In April 2020, as COVID began to spread its way across the world, I was invited to join the Floods of Fire team, along with fellow composers Julian Ferraretto and Adam Page, to lead collaborative composition workshops with artists from Tutti and Nexus, facilitate community compositions, and shape these ideas into pieces for the orchestra.

As a starting point, ASO hosted an open space forum in September 2020, where members of the community—independent artists, artists from Tutti and Nexus, Indigenous community leaders, volunteers with the Country Fire Service—were invited to talk about themes of floods and fire and to share musical ideas. Starting from an Indigenous cultural perspective, and coming shortly after one of the worst bushfire seasons in Australian history, that forum involved many moving and magical moments, including a song written by Japanese musician Noriko Tadano about the 2011 Japanese tsunami and its effects on her life, and a whole group-improvised dawn chorus led by choral conductor Christie Anderson.

The community groups I worked with included a group of recently arrived immigrants to Australia, from Nexus Arts—Maryam, a santoor player from Iraq; Zuhir, an oud player from Syria; and Bortier, a djembe player from Ghana—and the Thank God It’s Friday choir from Tutti Arts. I led the groups though a series of creative development workshops across a couple of months, in which we discussed themes, told stories, improvised, and created the musical themes, text, and structural ideas for our pieces. I then worked these ideas into pieces for the ASO that were workshopped by the artists and the orchestra in May 2021.

In conversations with Tutti’s Thank God It’s Friday, reflecting on the theme of floods and fire, we were led to explore the ideas of rebirth, regeneration, and hope. Inspired by the idea that after the devastation of a fire, new growth and new birth appear from seemingly dead, blackened ground, we found it fascinating that in Australia, fire is essential for many native plants to germinate and re-grow.

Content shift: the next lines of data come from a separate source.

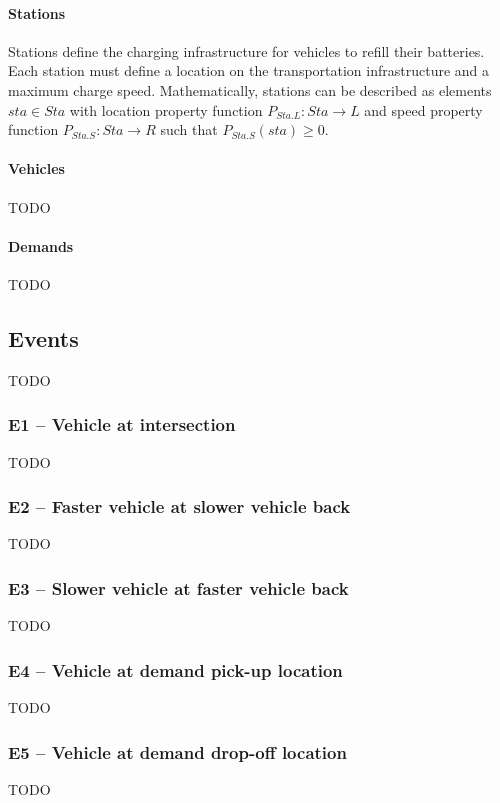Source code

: \documentclass{article}
\begin{document}
    \paragraph{Stations}
    Stations define the charging infrastructure for vehicles to refill their batteries.
    Each station must define a location on the transportation infrastructure and a maximum charge speed.
    Mathematically, stations can be described as elements $sta \in Sta$ with location property function $P_{Sta.L}: Sta \rightarrow L$ and speed property function $P_{Sta.S}: Sta \rightarrow R$ such that $P_{Sta.S}(sta) \geq 0$.

    \paragraph{Vehicles}
    TODO

    \paragraph{Demands}
    TODO

    \subsection{Events}
    \label{sec:events}
    TODO

    \subsubsection{E1 -- Vehicle at intersection}
    TODO

    \subsubsection{E2 -- Faster vehicle at slower vehicle back}
    TODO

    \subsubsection{E3 -- Slower vehicle at faster vehicle back}
    TODO

    \subsubsection{E4 -- Vehicle at demand pick-up location}
    TODO

    \subsubsection{E5 -- Vehicle at demand drop-off location}
    TODO
\end{document}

Our collaborative composition, Lullaby for the Earth, emerges from this blackened ground, awakened by rain, in small, incremental movements—roots crawl, shoots sprout, and trees grow. New life is born.

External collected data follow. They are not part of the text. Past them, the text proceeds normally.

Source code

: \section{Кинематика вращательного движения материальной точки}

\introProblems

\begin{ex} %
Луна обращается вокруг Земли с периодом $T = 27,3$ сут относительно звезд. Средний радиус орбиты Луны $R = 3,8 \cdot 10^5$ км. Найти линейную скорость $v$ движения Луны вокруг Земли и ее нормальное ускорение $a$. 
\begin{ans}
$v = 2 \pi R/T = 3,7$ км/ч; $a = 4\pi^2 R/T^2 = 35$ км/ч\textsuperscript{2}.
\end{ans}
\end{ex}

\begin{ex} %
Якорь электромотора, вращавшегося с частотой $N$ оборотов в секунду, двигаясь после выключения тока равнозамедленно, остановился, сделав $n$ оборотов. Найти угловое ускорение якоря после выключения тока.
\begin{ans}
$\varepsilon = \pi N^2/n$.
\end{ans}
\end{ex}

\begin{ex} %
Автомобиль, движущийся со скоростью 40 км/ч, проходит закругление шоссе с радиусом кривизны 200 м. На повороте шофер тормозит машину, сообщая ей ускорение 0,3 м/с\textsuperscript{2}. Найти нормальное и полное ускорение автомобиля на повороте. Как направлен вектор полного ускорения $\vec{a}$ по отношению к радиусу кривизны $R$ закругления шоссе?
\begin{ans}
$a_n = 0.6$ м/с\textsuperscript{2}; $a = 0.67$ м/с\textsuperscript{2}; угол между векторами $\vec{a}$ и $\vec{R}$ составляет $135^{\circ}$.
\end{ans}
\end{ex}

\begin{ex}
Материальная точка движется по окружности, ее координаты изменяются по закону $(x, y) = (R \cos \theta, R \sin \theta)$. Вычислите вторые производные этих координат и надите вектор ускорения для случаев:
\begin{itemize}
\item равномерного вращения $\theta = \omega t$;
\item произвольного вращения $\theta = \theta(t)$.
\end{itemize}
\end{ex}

In one of our improvisations, a choir member sang, “Sleep, my baby, don’t you cry,” leading us to reflect that our piece might embody Mother Nature singing a nurturing lullaby to the earth—reminding us that even in our darkest moment, hope remains, and that everything will be okay:

A new day is dawning
Brighter days are coming
Have faith in what you cannot see
Miracles born out of tragedy

Indeed, these are humbling words for us all to meditate upon, living in these unprecedented and challenging times!

Collaborative creation has been a hallmark of my artistic endeavor. What excites me most about this way of working is the intra-active changes that occur: all collaborators grow and change together in often surprising and wonderful ways, and when the process is undertaken in a sensitive and respectful manner, the outcomes often surpass expectations of what was initially thought possible artistically, socially, and culturally.

Although the public outcome of Floods of Fire is yet unknown, it is clear that this project has created meaningful ripples of connection within our local community and will continue to do so as the project progresses. Perhaps projects such as this pave the way for 21st-century orchestras to better connect to, reflect upon, and challenge the communities in which they exist, and for the music presented onstage to more holistically represent and speak to people in their communities.

Floods of Fire is supported by Arts South Australia, the Government of South Australia through a COVID-Recovery Grant.